- What you need to do:
Copy each line of the entries that contains the word "sometimes".

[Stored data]
------------

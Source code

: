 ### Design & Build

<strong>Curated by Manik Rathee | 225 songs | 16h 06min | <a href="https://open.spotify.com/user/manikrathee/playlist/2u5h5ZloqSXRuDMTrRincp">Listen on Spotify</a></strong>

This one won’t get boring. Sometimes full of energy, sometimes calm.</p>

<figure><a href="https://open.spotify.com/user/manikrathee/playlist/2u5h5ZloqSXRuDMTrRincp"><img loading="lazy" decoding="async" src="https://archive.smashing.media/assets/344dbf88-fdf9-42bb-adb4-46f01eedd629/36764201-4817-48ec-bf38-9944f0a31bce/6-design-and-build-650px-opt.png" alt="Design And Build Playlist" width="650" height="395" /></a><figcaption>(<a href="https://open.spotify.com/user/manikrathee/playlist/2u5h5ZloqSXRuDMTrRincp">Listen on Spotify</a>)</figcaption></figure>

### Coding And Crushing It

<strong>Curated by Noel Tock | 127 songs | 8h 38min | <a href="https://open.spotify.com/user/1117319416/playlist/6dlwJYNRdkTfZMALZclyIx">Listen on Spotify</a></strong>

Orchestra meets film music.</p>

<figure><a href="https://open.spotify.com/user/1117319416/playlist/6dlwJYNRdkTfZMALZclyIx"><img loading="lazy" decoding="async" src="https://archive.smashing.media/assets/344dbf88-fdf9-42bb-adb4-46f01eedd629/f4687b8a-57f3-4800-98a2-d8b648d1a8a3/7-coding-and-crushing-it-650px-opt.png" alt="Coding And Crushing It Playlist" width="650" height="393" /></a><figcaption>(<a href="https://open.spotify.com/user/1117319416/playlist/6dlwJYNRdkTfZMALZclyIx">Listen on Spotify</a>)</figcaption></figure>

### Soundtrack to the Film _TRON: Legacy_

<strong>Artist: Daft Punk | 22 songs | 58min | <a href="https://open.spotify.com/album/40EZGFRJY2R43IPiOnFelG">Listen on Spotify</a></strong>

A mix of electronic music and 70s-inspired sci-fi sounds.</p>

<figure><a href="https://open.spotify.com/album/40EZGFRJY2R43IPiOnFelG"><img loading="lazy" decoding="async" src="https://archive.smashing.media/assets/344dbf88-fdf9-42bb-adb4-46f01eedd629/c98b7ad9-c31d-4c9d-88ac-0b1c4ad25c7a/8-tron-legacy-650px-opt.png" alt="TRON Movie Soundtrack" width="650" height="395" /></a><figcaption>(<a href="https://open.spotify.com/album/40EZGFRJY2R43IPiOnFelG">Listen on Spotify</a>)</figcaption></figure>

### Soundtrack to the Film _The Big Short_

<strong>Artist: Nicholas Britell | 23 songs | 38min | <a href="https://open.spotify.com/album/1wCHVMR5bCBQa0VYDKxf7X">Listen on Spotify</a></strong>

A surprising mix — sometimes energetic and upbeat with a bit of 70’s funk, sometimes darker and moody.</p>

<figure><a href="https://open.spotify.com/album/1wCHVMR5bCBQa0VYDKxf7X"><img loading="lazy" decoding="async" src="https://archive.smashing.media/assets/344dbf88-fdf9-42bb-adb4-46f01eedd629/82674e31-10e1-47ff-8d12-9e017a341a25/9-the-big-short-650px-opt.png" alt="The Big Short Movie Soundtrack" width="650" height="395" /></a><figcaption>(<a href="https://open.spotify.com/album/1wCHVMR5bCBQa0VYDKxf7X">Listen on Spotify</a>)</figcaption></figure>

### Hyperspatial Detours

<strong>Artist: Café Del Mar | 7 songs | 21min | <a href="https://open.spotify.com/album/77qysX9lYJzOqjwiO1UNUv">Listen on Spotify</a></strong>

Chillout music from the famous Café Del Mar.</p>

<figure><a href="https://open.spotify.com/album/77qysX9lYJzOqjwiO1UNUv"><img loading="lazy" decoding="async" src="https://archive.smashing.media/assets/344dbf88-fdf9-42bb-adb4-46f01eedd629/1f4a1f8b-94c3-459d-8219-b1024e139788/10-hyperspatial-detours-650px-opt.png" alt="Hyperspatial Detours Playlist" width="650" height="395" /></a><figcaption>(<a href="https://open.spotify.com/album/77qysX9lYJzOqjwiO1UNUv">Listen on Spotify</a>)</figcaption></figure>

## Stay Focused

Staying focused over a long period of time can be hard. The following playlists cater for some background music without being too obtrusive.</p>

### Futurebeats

------------

- Output of the exercise:
This one won’t get boring. Sometimes full of energy, sometimes calm.</p>
A surprising mix — sometimes energetic and upbeat with a bit of 70’s funk, sometimes darker and moody.</p>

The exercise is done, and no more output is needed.